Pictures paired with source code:
——

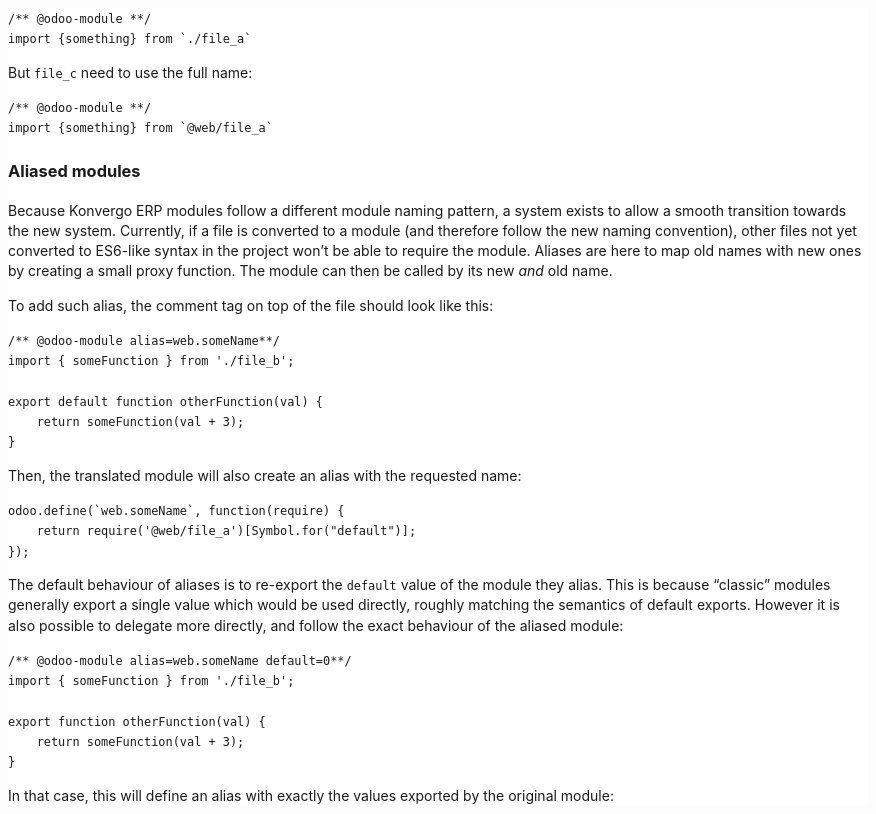     
    
    /** @odoo-module **/
    import {something} from `./file_a`
    

But `file_c` need to use the full name:

    
    
    /** @odoo-module **/
    import {something} from `@web/file_a`
    

### Aliased modules

Because Konvergo ERP modules follow a different module naming pattern, a system exists
to allow a smooth transition towards the new system. Currently, if a file is
converted to a module (and therefore follow the new naming convention), other
files not yet converted to ES6-like syntax in the project won’t be able to
require the module. Aliases are here to map old names with new ones by
creating a small proxy function. The module can then be called by its new
_and_ old name.

To add such alias, the comment tag on top of the file should look like this:

    
    
    /** @odoo-module alias=web.someName**/
    import { someFunction } from './file_b';
    
    export default function otherFunction(val) {
        return someFunction(val + 3);
    }
    

Then, the translated module will also create an alias with the requested name:

    
    
    odoo.define(`web.someName`, function(require) {
        return require('@web/file_a')[Symbol.for("default")];
    });
    

The default behaviour of aliases is to re-export the `default` value of the
module they alias. This is because “classic” modules generally export a single
value which would be used directly, roughly matching the semantics of default
exports. However it is also possible to delegate more directly, and follow the
exact behaviour of the aliased module:

    
    
    /** @odoo-module alias=web.someName default=0**/
    import { someFunction } from './file_b';
    
    export function otherFunction(val) {
        return someFunction(val + 3);
    }
    

In that case, this will define an alias with exactly the values exported by
the original module:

——

[Activity] Each line above should be printed again exactly, though the pictures should not be.

[Task result]
    /** @odoo-module **/
    import {something} from `./file_a`
    

But `file_c` need to use the full name:

    
    
    /** @odoo-module **/
    import {something} from `@web/file_a`
    

### Aliased modules

Because Konvergo ERP modules follow a different module naming pattern, a system exists
to allow a smooth transition towards the new system. Currently, if a file is
converted to a module (and therefore follow the new naming convention), other
files not yet converted to ES6-like syntax in the project won’t be able to
require the module. Aliases are here to map old names with new ones by
creating a small proxy function. The module can then be called by its new
_and_ old name.

To add such alias, the comment tag on top of the file should look like this:

    
    
    /** @odoo-module alias=web.someName**/
    import { someFunction } from './file_b';
    
    export default function otherFunction(val) {
        return someFunction(val + 3);
    }
    

Then, the translated module will also create an alias with the requested name:

    
    
    odoo.define(`web.someName`, function(require) {
        return require('@web/file_a')[Symbol.for("default")];
    });
    

The default behaviour of aliases is to re-export the `default` value of the
module they alias. This is because “classic” modules generally export a single
value which would be used directly, roughly matching the semantics of default
exports. However it is also possible to delegate more directly, and follow the
exact behaviour of the aliased module:

    
    
    /** @odoo-module alias=web.someName default=0**/
    import { someFunction } from './file_b';
    
    export function otherFunction(val) {
        return someFunction(val + 3);
    }
    

In that case, this will define an alias with exactly the values exported by
the original module:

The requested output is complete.